[Problem to solve]
Each line below needs to be duplicated without alteration.

(Stored data entries)
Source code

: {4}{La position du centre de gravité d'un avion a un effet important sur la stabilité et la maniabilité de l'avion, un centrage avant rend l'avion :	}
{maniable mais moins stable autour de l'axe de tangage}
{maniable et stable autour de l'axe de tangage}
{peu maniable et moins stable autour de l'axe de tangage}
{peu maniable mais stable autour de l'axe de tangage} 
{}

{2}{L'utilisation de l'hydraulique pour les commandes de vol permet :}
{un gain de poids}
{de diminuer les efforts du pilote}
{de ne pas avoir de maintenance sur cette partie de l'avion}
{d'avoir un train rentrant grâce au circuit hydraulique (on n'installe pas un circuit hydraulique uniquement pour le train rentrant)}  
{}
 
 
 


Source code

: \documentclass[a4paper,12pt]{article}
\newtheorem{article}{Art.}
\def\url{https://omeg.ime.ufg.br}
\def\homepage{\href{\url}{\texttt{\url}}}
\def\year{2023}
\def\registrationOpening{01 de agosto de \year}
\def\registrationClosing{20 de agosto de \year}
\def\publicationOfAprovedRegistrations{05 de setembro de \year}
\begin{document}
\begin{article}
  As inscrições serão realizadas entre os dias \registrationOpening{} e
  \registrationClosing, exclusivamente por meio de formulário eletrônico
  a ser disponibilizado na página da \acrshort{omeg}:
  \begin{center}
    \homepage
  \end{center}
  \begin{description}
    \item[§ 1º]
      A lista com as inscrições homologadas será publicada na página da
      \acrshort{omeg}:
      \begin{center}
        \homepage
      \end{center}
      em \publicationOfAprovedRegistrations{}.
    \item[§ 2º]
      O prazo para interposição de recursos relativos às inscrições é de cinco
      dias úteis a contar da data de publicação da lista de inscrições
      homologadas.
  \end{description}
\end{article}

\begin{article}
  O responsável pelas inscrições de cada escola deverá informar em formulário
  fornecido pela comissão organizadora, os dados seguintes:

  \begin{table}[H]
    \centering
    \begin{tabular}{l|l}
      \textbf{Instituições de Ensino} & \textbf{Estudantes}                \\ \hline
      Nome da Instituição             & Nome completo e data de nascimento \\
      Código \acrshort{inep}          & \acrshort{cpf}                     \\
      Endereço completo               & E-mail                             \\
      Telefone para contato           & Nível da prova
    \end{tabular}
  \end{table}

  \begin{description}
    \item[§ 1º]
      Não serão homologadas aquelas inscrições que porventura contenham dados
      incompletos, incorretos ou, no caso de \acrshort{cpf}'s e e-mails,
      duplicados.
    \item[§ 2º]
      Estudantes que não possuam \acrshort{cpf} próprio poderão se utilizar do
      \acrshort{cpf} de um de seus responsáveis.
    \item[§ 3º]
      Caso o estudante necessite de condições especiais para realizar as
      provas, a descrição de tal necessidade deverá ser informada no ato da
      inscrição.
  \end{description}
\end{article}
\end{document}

[Reply]
Source code

: {4}{La position du centre de gravité d'un avion a un effet important sur la stabilité et la maniabilité de l'avion, un centrage avant rend l'avion :	}
{maniable mais moins stable autour de l'axe de tangage}
{maniable et stable autour de l'axe de tangage}
{peu maniable et moins stable autour de l'axe de tangage}
{peu maniable mais stable autour de l'axe de tangage} 
{}

{2}{L'utilisation de l'hydraulique pour les commandes de vol permet :}
{un gain de poids}
{de diminuer les efforts du pilote}
{de ne pas avoir de maintenance sur cette partie de l'avion}
{d'avoir un train rentrant grâce au circuit hydraulique (on n'installe pas un circuit hydraulique uniquement pour le train rentrant)}  
{}
 
 
 


Source code

: \documentclass[a4paper,12pt]{article}
\newtheorem{article}{Art.}
\def\url{https://omeg.ime.ufg.br}
\def\homepage{\href{\url}{\texttt{\url}}}
\def\year{2023}
\def\registrationOpening{01 de agosto de \year}
\def\registrationClosing{20 de agosto de \year}
\def\publicationOfAprovedRegistrations{05 de setembro de \year}
\begin{document}
\begin{article}
  As inscrições serão realizadas entre os dias \registrationOpening{} e
  \registrationClosing, exclusivamente por meio de formulário eletrônico
  a ser disponibilizado na página da \acrshort{omeg}:
  \begin{center}
    \homepage
  \end{center}
  \begin{description}
    \item[§ 1º]
      A lista com as inscrições homologadas será publicada na página da
      \acrshort{omeg}:
      \begin{center}
        \homepage
      \end{center}
      em \publicationOfAprovedRegistrations{}.
    \item[§ 2º]
      O prazo para interposição de recursos relativos às inscrições é de cinco
      dias úteis a contar da data de publicação da lista de inscrições
      homologadas.
  \end{description}
\end{article}

\begin{article}
  O responsável pelas inscrições de cada escola deverá informar em formulário
  fornecido pela comissão organizadora, os dados seguintes:

  \begin{table}[H]
    \centering
    \begin{tabular}{l|l}
      \textbf{Instituições de Ensino} & \textbf{Estudantes}                \\ \hline
      Nome da Instituição             & Nome completo e data de nascimento \\
      Código \acrshort{inep}          & \acrshort{cpf}                     \\
      Endereço completo               & E-mail                             \\
      Telefone para contato           & Nível da prova
    \end{tabular}
  \end{table}

  \begin{description}
    \item[§ 1º]
      Não serão homologadas aquelas inscrições que porventura contenham dados
      incompletos, incorretos ou, no caso de \acrshort{cpf}'s e e-mails,
      duplicados.
    \item[§ 2º]
      Estudantes que não possuam \acrshort{cpf} próprio poderão se utilizar do
      \acrshort{cpf} de um de seus responsáveis.
    \item[§ 3º]
      Caso o estudante necessite de condições especiais para realizar as
      provas, a descrição de tal necessidade deverá ser informada no ato da
      inscrição.
  \end{description}
\end{article}
\end{document}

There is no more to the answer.